EXERCISE DATA —
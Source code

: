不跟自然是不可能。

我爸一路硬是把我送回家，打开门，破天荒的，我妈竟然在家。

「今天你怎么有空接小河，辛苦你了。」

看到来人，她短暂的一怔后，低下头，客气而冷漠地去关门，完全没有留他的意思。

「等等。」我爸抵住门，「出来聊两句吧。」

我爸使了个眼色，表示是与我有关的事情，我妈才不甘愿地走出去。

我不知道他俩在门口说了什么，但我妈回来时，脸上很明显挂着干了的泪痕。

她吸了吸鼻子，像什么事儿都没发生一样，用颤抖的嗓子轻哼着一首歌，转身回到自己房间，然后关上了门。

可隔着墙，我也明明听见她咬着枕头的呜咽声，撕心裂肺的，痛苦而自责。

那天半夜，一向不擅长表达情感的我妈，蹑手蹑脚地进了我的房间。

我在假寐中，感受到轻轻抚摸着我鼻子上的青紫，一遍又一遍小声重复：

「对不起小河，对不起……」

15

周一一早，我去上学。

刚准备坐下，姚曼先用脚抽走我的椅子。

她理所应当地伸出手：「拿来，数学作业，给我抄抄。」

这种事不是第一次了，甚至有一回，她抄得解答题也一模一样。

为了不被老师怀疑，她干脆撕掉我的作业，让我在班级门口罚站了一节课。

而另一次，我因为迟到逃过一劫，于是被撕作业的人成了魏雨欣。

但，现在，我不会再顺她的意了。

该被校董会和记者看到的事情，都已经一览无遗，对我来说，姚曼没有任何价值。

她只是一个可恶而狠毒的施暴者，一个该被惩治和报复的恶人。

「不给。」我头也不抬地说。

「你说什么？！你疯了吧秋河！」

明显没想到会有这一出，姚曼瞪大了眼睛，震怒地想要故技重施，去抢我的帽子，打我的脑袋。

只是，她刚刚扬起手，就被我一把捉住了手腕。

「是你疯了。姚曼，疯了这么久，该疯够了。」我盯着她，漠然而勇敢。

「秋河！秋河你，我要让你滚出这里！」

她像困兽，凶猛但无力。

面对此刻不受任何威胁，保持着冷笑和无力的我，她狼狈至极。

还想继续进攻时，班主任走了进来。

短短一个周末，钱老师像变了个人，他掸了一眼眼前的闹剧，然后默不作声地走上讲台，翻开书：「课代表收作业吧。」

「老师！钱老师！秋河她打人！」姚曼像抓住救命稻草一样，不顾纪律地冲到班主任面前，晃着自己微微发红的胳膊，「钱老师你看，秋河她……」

---

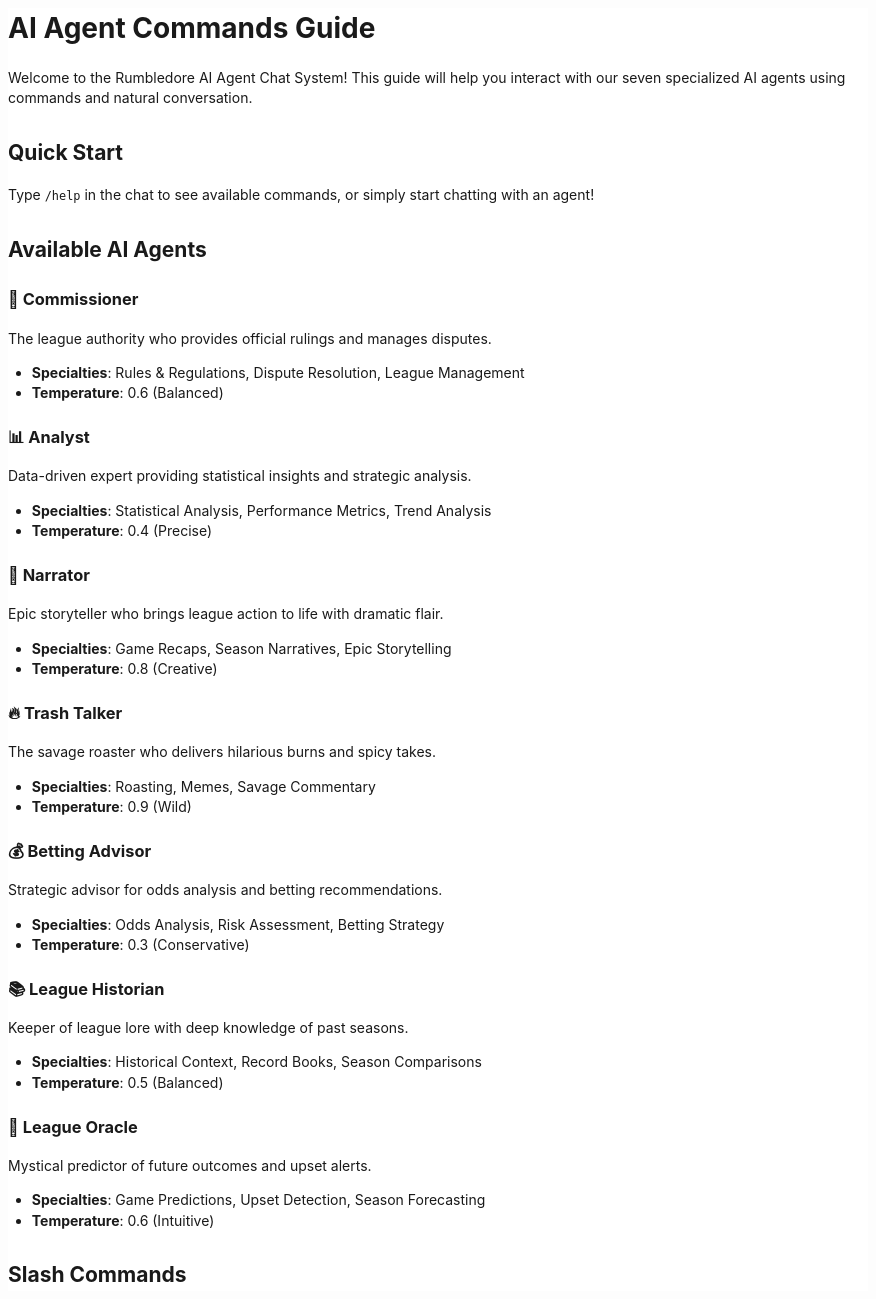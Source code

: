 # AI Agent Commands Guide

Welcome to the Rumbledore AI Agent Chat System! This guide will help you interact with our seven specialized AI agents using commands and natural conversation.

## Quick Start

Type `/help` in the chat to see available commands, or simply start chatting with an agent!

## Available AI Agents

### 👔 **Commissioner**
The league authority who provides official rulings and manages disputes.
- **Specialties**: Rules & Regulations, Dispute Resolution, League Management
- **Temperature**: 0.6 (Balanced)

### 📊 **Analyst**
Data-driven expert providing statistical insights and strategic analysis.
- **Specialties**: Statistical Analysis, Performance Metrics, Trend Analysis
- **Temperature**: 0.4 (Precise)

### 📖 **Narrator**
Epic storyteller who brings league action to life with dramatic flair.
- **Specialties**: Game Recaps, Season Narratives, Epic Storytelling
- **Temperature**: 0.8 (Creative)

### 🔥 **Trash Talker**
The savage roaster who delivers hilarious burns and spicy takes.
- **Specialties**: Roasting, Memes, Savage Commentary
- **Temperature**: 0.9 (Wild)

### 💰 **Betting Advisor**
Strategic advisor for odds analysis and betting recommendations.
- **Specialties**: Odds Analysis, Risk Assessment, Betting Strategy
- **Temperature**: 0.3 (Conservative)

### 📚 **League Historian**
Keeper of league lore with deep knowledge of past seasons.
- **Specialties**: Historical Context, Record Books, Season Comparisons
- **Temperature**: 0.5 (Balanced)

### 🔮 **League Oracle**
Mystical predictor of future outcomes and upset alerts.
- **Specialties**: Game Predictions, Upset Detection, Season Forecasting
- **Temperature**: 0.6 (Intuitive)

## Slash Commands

ASSIGNMENT —
Among the records above, find each line holding "with" and list it.

SOLUTION TO THE EXERCISE —
Welcome to the Rumbledore AI Agent Chat System! This guide will help you interact with our seven specialized AI agents using commands and natural conversation.
Type `/help` in the chat to see available commands, or simply start chatting with an agent!
Epic storyteller who brings league action to life with dramatic flair.
Keeper of league lore with deep knowledge of past seasons.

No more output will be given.